The older man smiled as if Ryan had just made a joke and then passed him a water bottle. “You look like shit.”
“It’s the coffee.”
“Don’t think so.” His eyes narrowed as he studied Ryan. He’d been Ryan’s mentor since the day he’d stepped into the gang department, and Ryan hated lying to the man who had taught him the ropes and showed him just how to gain people’s trust. It was by talking honestly, heart to heart with people. And that’s what he did now. “You on something?”
Ryan nodded. “Drank the water. It’s made me…” He shrugged. “Reckless, I think.”
“You were the one warning us about the water. How’d you forget?”
He sighed. He’d gone over this with the other guys. “I figured out about the water afterwards.” He wiped his hand across his forehead and was ashamed at the sweat that had beaded there. “This is withdrawal.”
“Are you in a relationship with Frankie Wolf?”
Hell if he knew. Had last night been a one-time moment of playing house? Or a prelude to something more? “What does she say?”
“Nothing. We haven’t found her yet.”
Ryan controlled his reaction. He knew she’d skipped from the crime scene, but he’d held out a silly hope that she’d come back. She’d declared to one and all that she was his “friend” inside the storage room. But then when he needed her to corroborate his statement, she was in the wind. She’d abandoned him, and damn his heart for hurting from that. She’d never made any promises to him. Her loyalty was to her pack and he was a bear.
And yet her disappearance cut him deeply. She’d declared them friends and then bailed.
She was probably confronting her brother. Or at least trying to stop her father from going to war with the Griz. But both of those paths were suicide without backup. He could have helped her, but she hadn’t stuck around long enough to see that.
Meanwhile, Captain Abraham held up his phone and read off the screen. “The Wolves aren’t a gang in the traditional sense. They’re a powerful family trying to build a community. Francesca is the force behind those efforts. Emory is the glad-handing mayor, and Raoul the quiet nerd. She is the power behind the throne and our efforts should focus on her.” Captain Abraham looked up from his phone. “Remember when you wrote that?”

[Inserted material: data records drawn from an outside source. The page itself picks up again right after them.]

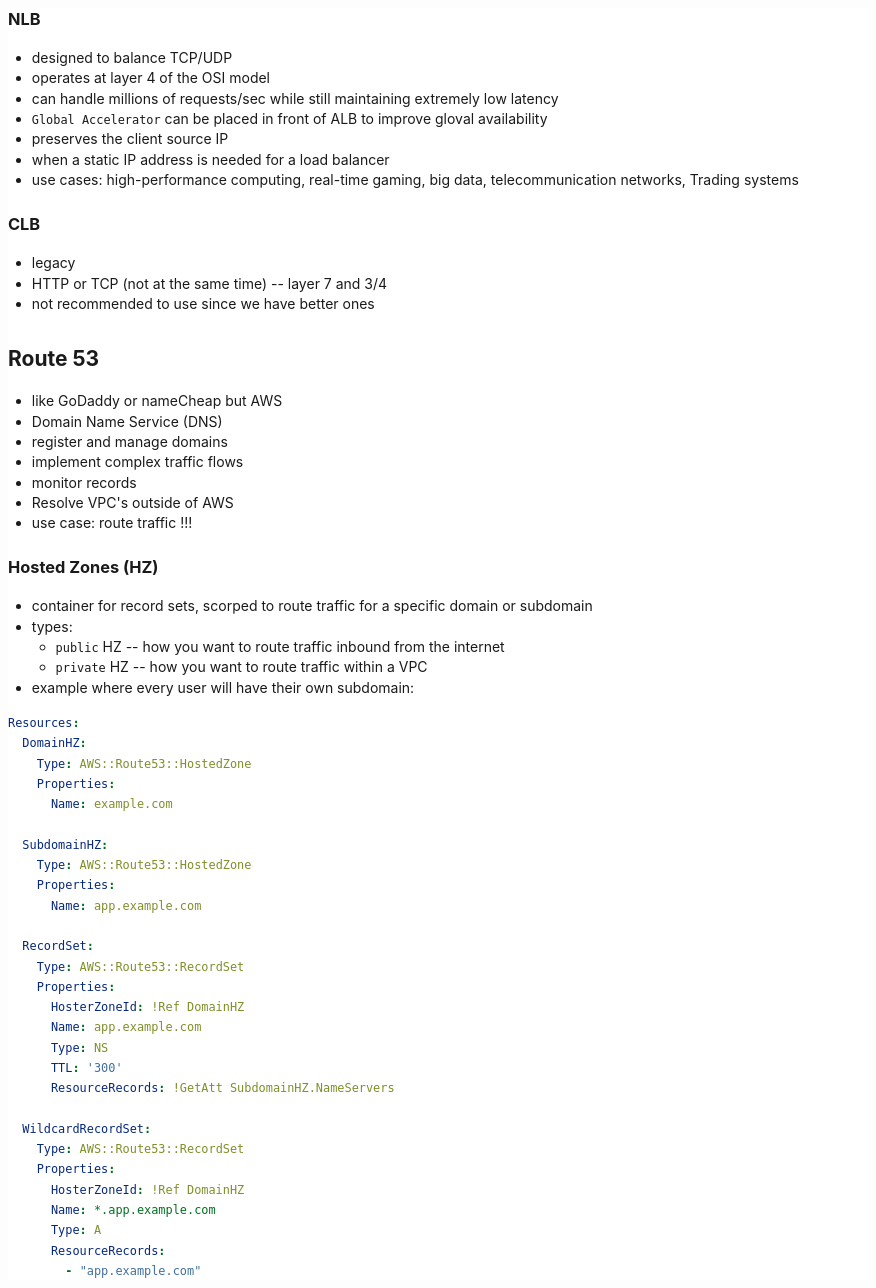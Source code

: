 ### NLB
- designed to balance TCP/UDP
- operates at layer 4 of the OSI model
- can handle millions of requests/sec while still maintaining extremely low latency 
- `Global Accelerator` can be placed in front of ALB to improve gloval availability
- preserves the client source IP
- when a static IP address is needed for a load balancer
- use cases: high-performance computing, real-time gaming, big data, telecommunication networks, Trading systems

### CLB
- legacy
- HTTP or TCP (not at the same time) -- layer 7 and 3/4
- not recommended to use since we have better ones

## Route 53
- like GoDaddy or nameCheap but AWS
- Domain Name Service (DNS)
- register and manage domains
- implement complex traffic flows
- monitor records
- Resolve VPC's outside of AWS
- use case: route traffic !!!

### Hosted Zones (HZ)
- container for record sets, scorped to route traffic for a specific domain or subdomain
- types:
  - `public` HZ -- how you want to route traffic inbound from the internet
  - `private` HZ -- how you want to route traffic within a VPC
- example where every user will have their own subdomain:

``` yaml
Resources:
  DomainHZ:
    Type: AWS::Route53::HostedZone
    Properties:
      Name: example.com

  SubdomainHZ:
    Type: AWS::Route53::HostedZone
    Properties:
      Name: app.example.com
  
  RecordSet:
    Type: AWS::Route53::RecordSet
    Properties:
      HosterZoneId: !Ref DomainHZ
      Name: app.example.com
      Type: NS
      TTL: '300'
      ResourceRecords: !GetAtt SubdomainHZ.NameServers

  WildcardRecordSet:
    Type: AWS::Route53::RecordSet
    Properties:
      HosterZoneId: !Ref DomainHZ
      Name: *.app.example.com
      Type: A
      ResourceRecords:
        - "app.example.com"
```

Ryan nodded. It was part of his report on the shifter “gangs” in Detroit, though no one in the department knew they were shifters.
“Were you seeing her then?”
“No.”
“But you tracked her, watched her, knew what she was up to.”
“That was my job.”
“And you do throw yourself a hundred percent into your job,” he drawled.
Ryan didn’t like his captain’s tone, nor did he appreciate the sleazy inference the man was making. He hadn’t written that report because of some relationship with Frankie. He’d done it because it was the truth. And because he was the only one on the force who could track the shifters in Detroit and who knew exactly what each species was up to. It had nothing to do with a relationship then or now.
“I’m just trying to find the asshole responsible for the Detroit Flu.”
Abraham nodded, his expression compassionate. But when he spoke, his words were anything but kind. Still, his tone was gentle, and that made it a hundred times worse.
“Interesting that you say ‘asshole’ in the singular. Like one person could have pulled off poisoning an entire city.”
It was possible given werewolf pack structure. He just hadn’t figured out if it was Emory or Raoul who was the ultimate culprit.
“Want to know what I think happened?” Abraham asked. Ryan didn’t, but he was about to hear anyway. “I think you were getting close to figuring things out. I think you took sick time in order to do some private investigating, and that led you to Frankie Wolf.”
“She came to me,” he said. In fact, she’d saved his life.
“I’ll just bet she did. She probably spun this whole damsel-in-distress tale and how she needs your help to expose Raoul.”